Notti bianche

Un sognatore, isolato dalla realtà e da qualsiasi rapporto di amicizia, durante il suo vagare notturno incontra Nasten’ka, una giovane fanciulla che risveglia in lui un forte sentimento di amore. Il romanzo si svolge in quattro notti, durante le quali i due si aprono l’uno all’altro.
Il protagonista rivela tutto il suo distacco dalla realtà, il suo mondo fatto di fantasticherie.


Il tema del sogno e della solitudine sono predominanti all’interno del racconto, così come l’introspezione, l’autoanalisi, l’amore visto dagli occhi di un sognatore… come qualcosa di illusorio e trascendentale.
L’opera, nonostante il periodo in cui è stata scritta, è più attuale che mai. L’alienazione e l’evitamento sono due comportamenti molto frequenti nella società odierna.
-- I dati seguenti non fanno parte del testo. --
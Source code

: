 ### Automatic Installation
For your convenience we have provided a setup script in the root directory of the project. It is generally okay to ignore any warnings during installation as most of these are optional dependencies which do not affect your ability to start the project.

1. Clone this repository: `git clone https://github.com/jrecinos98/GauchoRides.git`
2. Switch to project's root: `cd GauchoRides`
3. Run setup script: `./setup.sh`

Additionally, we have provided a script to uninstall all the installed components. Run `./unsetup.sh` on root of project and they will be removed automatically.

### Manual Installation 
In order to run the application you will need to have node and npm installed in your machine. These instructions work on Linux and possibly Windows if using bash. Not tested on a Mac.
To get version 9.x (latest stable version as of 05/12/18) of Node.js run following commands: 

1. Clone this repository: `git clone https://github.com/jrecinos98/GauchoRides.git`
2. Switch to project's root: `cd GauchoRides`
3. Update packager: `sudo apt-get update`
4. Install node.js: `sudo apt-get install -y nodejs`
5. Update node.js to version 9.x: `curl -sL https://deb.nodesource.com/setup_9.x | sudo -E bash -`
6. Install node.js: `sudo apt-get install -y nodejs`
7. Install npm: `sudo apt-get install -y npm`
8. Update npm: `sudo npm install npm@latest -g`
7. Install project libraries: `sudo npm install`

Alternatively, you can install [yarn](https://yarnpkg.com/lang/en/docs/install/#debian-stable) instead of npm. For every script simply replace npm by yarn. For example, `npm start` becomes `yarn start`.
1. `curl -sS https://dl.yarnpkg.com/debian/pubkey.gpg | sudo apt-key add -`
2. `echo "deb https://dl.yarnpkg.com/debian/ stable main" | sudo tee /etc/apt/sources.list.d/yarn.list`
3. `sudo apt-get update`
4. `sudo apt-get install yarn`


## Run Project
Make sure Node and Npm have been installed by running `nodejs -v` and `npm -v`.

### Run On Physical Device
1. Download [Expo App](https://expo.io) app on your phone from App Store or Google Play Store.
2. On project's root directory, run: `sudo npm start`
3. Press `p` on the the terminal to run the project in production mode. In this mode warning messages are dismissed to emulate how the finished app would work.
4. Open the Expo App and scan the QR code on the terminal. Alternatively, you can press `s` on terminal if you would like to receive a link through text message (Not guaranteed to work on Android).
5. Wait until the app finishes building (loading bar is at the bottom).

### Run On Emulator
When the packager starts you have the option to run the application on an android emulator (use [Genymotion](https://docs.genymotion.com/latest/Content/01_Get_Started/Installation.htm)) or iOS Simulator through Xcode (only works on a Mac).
L’incapacità di aprirsi totalmente perché considerati folli, “strani“, talmente si è perso il contatto con la realtà circostante. Spesso con le persone tendiamo ad aizzare muri sempre più alti, a fortificare i nostri scudi, ad indossare maschere anche perché si è tante maschere. Il sognatore è un fantasma che si aggira nelle vite degli altri, un osservatore che scruta, analizza, disfa e trasforma, che preso dalle sue fantasticherie spesso si dimentica di ciò che ha davanti oppure neanche gli interessa, preferendo i suoi sogni alla compagnia dell’altro. Una persona che conosce tutti ma che nessuno conosce.


“Perché già in quei momenti comincio a pensare che non sarò mai più capace di vivere una vita reale, perché mi è già sembrato di aver perduto ogni sensibilità, ogni fiuto per ciò che è vero e reale; perché, dopo le mie fantastiche notti, mi colgono dei momenti di ritorno alla realtà che sono terribili!”